- What to do: Reproduce each line of the following material exactly, omitting the images.

- Extracted data:
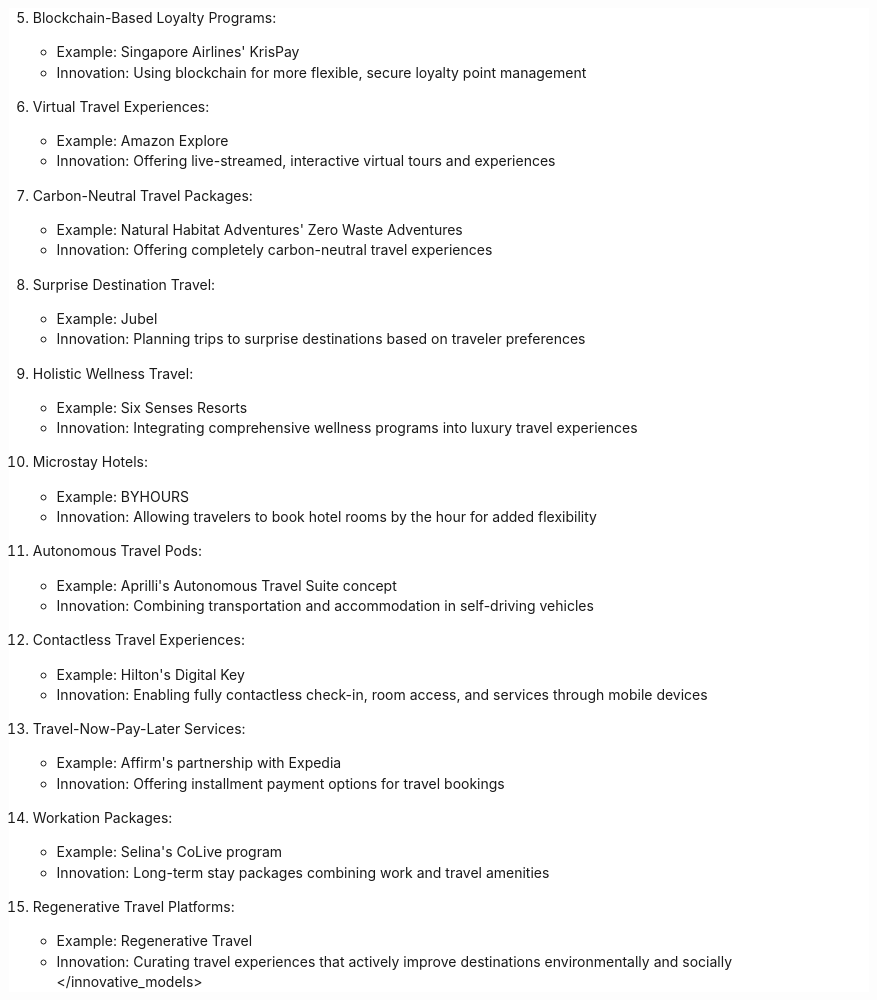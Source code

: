5. Blockchain-Based Loyalty Programs:
   - Example: Singapore Airlines' KrisPay
   - Innovation: Using blockchain for more flexible, secure loyalty point management

6. Virtual Travel Experiences:
   - Example: Amazon Explore
   - Innovation: Offering live-streamed, interactive virtual tours and experiences

7. Carbon-Neutral Travel Packages:
   - Example: Natural Habitat Adventures' Zero Waste Adventures
   - Innovation: Offering completely carbon-neutral travel experiences

8. Surprise Destination Travel:
   - Example: Jubel
   - Innovation: Planning trips to surprise destinations based on traveler preferences

9. Holistic Wellness Travel:
   - Example: Six Senses Resorts
   - Innovation: Integrating comprehensive wellness programs into luxury travel experiences

10. Microstay Hotels:
    - Example: BYHOURS
    - Innovation: Allowing travelers to book hotel rooms by the hour for added flexibility

11. Autonomous Travel Pods:
    - Example: Aprilli's Autonomous Travel Suite concept
    - Innovation: Combining transportation and accommodation in self-driving vehicles

12. Contactless Travel Experiences:
    - Example: Hilton's Digital Key
    - Innovation: Enabling fully contactless check-in, room access, and services through mobile devices

13. Travel-Now-Pay-Later Services:
    - Example: Affirm's partnership with Expedia
    - Innovation: Offering installment payment options for travel bookings

14. Workation Packages:
    - Example: Selina's CoLive program
    - Innovation: Long-term stay packages combining work and travel amenities

15. Regenerative Travel Platforms:
    - Example: Regenerative Travel
    - Innovation: Curating travel experiences that actively improve destinations environmentally and socially
</innovative_models>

- Exercise answer:
Source code

:5. Blockchain-Based Loyalty Programs:
   - Example: Singapore Airlines' KrisPay
   - Innovation: Using blockchain for more flexible, secure loyalty point management

6. Virtual Travel Experiences:
   - Example: Amazon Explore
   - Innovation: Offering live-streamed, interactive virtual tours and experiences

7. Carbon-Neutral Travel Packages:
   - Example: Natural Habitat Adventures' Zero Waste Adventures
   - Innovation: Offering completely carbon-neutral travel experiences

8. Surprise Destination Travel:
   - Example: Jubel
   - Innovation: Planning trips to surprise destinations based on traveler preferences

9. Holistic Wellness Travel:
   - Example: Six Senses Resorts
   - Innovation: Integrating comprehensive wellness programs into luxury travel experiences

10. Microstay Hotels:
    - Example: BYHOURS
    - Innovation: Allowing travelers to book hotel rooms by the hour for added flexibility

11. Autonomous Travel Pods:
    - Example: Aprilli's Autonomous Travel Suite concept
    - Innovation: Combining transportation and accommodation in self-driving vehicles

12. Contactless Travel Experiences:
    - Example: Hilton's Digital Key
    - Innovation: Enabling fully contactless check-in, room access, and services through mobile devices

13. Travel-Now-Pay-Later Services:
    - Example: Affirm's partnership with Expedia
    - Innovation: Offering installment payment options for travel bookings

14. Workation Packages:
    - Example: Selina's CoLive program
    - Innovation: Long-term stay packages combining work and travel amenities

15. Regenerative Travel Platforms:
    - Example: Regenerative Travel
    - Innovation: Curating travel experiences that actively improve destinations environmentally and socially
</innovative_models>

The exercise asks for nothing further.